The tech-heavy Nasdaq Composite added 0.7%, driven by gains in computer index stocks. Wall Street’s benchmark, the S&P 500, rose 0.1%, after closing at a nine-month high on Friday.
The moves come as AI-related stocks extended their rally from the previous week, with Nvidia surpassing $1 billion in market capitalization and its shares rising 6% on Tuesday.
Nvidia has become the first chipmaker to join the billion-dollar club – alongside Amazon, Apple and Alphabet – after benefiting from growing demand for chips used in generative artificial intelligence systems.
The Philadelphia Semiconductor Index is up more than 40% year-to-date, driven by the boom in the AI industry.
Meanwhile, pressure on US Treasuries eased as traders predicted the US debt ceiling bill, agreed to on Saturday, would pass through Congress sometime this week, ahead of schedule. default limit.
The yield on two-year policy-sensitive notes fell 0.09 percentage point to 4.5%. The yield on the 10-year benchmark note fell 0.11 percentage points to 3.71%. Bond yields fall as prices rise.
The yield on Treasuries maturing next month – around the time the government could run out of money – fell slightly to 5.27%, after hitting a high last week level in more than 20 years.
Garrett Melson, portfolio strategist at Natixis Investment Managers, said: “Nothing is certain until (the bill) is on the president’s desk and signed, but at the end of the day it certainly points to the fact that a lot of those worst-case scenarios aren’t going to play out here.
The deal would raise the country’s debt ceiling to $31.4 billion for two years until the next presidential election in late 2024. The bipartisan bill must pass both houses of Congress, with traders ready for the first vote in the House of Representatives on Wednesday.
Meanwhile, the latest Conference Board report showed that US consumer confidence declined in May as perceptions of the job market and future business conditions deteriorated amid persistent inflation and concerns. regarding a possible recession.
In Europe, the regional Stoxx 600 fell 0.9%, the CAC 40 lost 1.3% and the FTSE 100 fell 1.4%.
In the foreign exchange markets, the Turkish lira weakened to 20.4 TL against the US dollar, hitting a record high after President Recep Tayyip Erdoğan claimed victory in the country’s elections over the weekend.
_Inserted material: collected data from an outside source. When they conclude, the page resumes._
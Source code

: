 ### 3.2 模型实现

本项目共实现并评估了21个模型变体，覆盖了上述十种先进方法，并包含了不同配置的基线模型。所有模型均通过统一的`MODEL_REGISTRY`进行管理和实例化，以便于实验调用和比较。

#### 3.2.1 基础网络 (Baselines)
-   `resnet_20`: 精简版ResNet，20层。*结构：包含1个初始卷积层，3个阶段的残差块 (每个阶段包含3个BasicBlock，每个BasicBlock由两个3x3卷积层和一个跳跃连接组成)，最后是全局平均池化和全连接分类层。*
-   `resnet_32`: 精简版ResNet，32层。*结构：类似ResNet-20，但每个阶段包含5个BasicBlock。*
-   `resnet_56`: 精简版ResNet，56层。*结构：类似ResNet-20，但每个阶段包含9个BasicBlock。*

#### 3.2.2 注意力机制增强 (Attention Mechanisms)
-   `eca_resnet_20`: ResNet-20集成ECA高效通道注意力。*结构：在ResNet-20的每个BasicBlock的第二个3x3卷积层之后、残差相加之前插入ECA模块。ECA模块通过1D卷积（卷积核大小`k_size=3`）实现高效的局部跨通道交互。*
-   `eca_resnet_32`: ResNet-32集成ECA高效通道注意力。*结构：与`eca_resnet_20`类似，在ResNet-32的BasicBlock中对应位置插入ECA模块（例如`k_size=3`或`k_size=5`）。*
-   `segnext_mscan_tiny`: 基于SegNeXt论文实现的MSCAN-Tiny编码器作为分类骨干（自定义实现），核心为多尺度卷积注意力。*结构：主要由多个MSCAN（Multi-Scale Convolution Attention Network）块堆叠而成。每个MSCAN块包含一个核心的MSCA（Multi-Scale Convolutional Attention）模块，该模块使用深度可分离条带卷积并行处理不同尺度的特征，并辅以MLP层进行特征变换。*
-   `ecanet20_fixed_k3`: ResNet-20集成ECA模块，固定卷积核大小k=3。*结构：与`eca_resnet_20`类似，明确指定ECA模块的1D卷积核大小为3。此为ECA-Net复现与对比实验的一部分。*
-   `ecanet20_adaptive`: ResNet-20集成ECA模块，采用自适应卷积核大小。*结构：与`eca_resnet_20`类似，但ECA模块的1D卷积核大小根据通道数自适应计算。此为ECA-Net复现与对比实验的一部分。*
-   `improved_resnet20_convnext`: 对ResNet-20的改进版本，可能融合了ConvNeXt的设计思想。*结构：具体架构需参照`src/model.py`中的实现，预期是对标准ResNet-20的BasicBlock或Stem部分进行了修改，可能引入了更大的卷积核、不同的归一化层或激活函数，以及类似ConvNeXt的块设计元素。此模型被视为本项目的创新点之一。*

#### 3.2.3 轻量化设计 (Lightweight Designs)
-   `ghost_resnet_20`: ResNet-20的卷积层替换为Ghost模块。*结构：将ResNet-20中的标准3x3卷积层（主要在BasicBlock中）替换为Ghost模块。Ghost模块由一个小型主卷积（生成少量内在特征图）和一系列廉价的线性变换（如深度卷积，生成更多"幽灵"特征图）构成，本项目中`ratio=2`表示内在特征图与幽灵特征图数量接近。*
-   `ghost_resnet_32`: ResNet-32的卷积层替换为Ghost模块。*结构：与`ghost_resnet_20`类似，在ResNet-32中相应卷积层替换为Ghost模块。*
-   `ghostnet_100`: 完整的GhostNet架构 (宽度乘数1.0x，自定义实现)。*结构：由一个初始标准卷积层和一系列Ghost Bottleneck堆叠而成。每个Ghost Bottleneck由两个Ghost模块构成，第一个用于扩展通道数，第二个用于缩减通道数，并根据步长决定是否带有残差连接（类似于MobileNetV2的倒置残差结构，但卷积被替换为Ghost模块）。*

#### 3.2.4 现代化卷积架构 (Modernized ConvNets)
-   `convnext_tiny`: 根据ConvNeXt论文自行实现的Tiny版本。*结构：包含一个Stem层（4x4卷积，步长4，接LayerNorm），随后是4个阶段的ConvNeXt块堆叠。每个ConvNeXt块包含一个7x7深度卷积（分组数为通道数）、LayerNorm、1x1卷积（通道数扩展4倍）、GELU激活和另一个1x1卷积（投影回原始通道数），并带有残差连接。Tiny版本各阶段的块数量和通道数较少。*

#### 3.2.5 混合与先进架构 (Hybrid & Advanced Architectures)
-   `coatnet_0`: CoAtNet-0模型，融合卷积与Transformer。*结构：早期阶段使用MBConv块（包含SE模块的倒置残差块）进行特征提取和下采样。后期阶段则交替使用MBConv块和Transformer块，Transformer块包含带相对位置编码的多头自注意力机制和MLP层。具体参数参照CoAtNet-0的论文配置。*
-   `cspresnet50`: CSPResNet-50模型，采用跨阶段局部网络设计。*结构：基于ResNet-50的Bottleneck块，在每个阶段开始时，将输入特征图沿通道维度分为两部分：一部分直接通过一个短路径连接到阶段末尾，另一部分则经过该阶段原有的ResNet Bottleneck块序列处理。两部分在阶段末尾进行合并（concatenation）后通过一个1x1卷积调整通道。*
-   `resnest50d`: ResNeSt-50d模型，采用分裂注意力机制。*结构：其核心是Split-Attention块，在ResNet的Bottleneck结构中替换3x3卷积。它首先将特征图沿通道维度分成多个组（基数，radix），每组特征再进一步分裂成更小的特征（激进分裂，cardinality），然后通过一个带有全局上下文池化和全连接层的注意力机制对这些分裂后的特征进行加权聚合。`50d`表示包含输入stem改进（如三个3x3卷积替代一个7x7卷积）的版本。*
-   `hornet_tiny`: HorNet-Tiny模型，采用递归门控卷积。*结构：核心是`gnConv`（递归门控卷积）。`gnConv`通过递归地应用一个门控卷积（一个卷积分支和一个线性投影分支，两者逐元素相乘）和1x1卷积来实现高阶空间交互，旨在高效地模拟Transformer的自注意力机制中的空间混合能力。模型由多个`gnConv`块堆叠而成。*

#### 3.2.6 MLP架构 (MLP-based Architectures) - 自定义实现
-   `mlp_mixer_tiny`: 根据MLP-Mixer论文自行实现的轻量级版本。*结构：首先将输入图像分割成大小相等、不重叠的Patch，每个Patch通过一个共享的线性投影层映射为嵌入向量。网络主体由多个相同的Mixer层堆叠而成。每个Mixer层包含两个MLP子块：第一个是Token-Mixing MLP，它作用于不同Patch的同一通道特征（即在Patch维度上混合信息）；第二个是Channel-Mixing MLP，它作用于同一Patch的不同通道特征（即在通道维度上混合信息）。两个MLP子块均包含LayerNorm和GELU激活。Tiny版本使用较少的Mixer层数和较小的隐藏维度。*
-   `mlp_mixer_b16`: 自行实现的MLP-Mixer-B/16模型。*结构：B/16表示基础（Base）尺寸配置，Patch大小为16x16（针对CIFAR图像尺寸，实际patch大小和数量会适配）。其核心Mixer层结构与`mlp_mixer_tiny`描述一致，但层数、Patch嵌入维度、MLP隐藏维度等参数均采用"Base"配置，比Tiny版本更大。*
The Hang Seng China Enterprises Index fell in Tuesday’s Asian session, dragging it down 20% from its January high. This temporarily put it in bearish territory, although it then rallied to close 0.5% higher.
China’s benchmark CSI 300 index of stocks listed in Shanghai and Shenzhen also fell more than 10% from its peak this year, matching the technical definition of a market correction, although it is falling. will also recover later to close slightly higher.
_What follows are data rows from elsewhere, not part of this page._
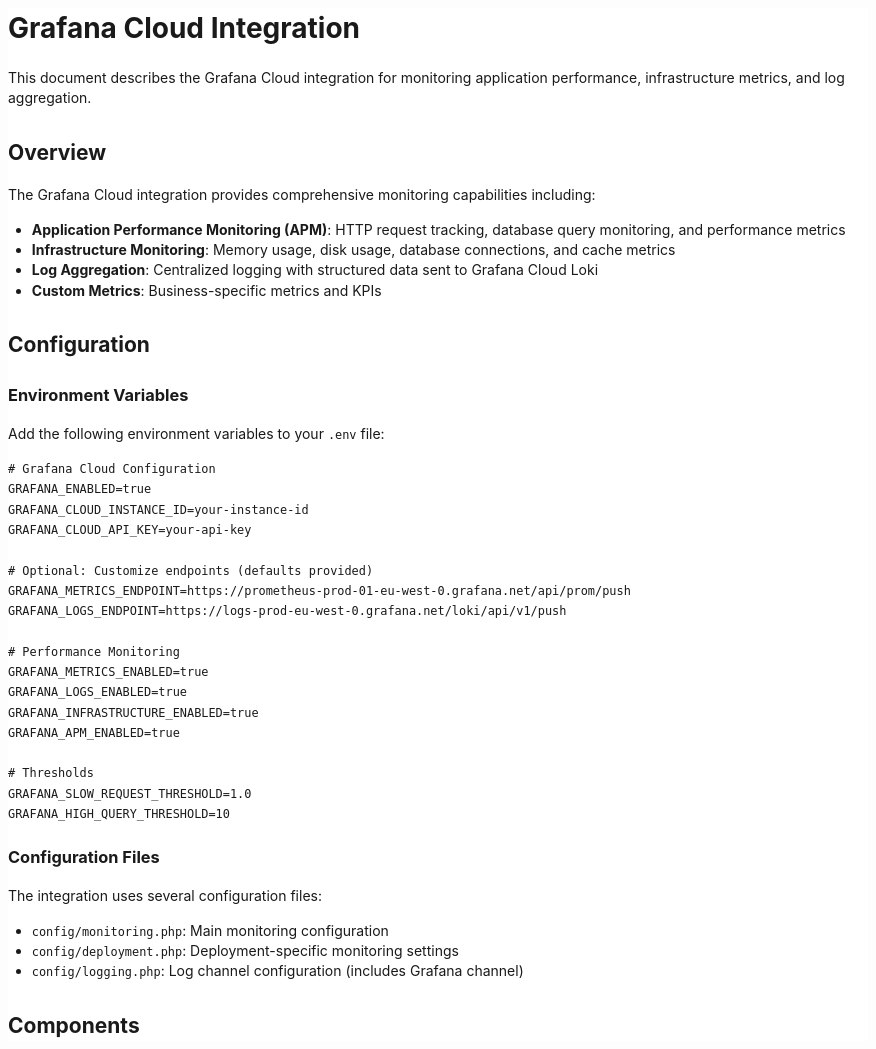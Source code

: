 # Grafana Cloud Integration

This document describes the Grafana Cloud integration for monitoring application performance, infrastructure metrics, and log aggregation.

## Overview

The Grafana Cloud integration provides comprehensive monitoring capabilities including:

- **Application Performance Monitoring (APM)**: HTTP request tracking, database query monitoring, and performance metrics
- **Infrastructure Monitoring**: Memory usage, disk usage, database connections, and cache metrics
- **Log Aggregation**: Centralized logging with structured data sent to Grafana Cloud Loki
- **Custom Metrics**: Business-specific metrics and KPIs

## Configuration

### Environment Variables

Add the following environment variables to your `.env` file:

```env
# Grafana Cloud Configuration
GRAFANA_ENABLED=true
GRAFANA_CLOUD_INSTANCE_ID=your-instance-id
GRAFANA_CLOUD_API_KEY=your-api-key

# Optional: Customize endpoints (defaults provided)
GRAFANA_METRICS_ENDPOINT=https://prometheus-prod-01-eu-west-0.grafana.net/api/prom/push
GRAFANA_LOGS_ENDPOINT=https://logs-prod-eu-west-0.grafana.net/loki/api/v1/push

# Performance Monitoring
GRAFANA_METRICS_ENABLED=true
GRAFANA_LOGS_ENABLED=true
GRAFANA_INFRASTRUCTURE_ENABLED=true
GRAFANA_APM_ENABLED=true

# Thresholds
GRAFANA_SLOW_REQUEST_THRESHOLD=1.0
GRAFANA_HIGH_QUERY_THRESHOLD=10
```

### Configuration Files

The integration uses several configuration files:

- `config/monitoring.php`: Main monitoring configuration
- `config/deployment.php`: Deployment-specific monitoring settings
- `config/logging.php`: Log channel configuration (includes Grafana channel)

## Components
The pressure on Chinese stocks follows growing worries about the outlook for the world’s second-largest economy as tensions rise between Washington and Beijing.
The relentless selling reflects a growing consensus among investors that the country’s economic recovery is running out of steam, some six months after Beijing abandoned President Xi Jinping’s disruptive zero-Covid 19 policy.
Winnie Wu, China equity strategist at Bank of America, said clients had described many Chinese stocks as “too cheap to go short but not good enough to go long.”
Wu said that while Chinese equity valuations had turned attractive, the recovery remained weaker than expected and the economy would likely continue to underperform without greater state support.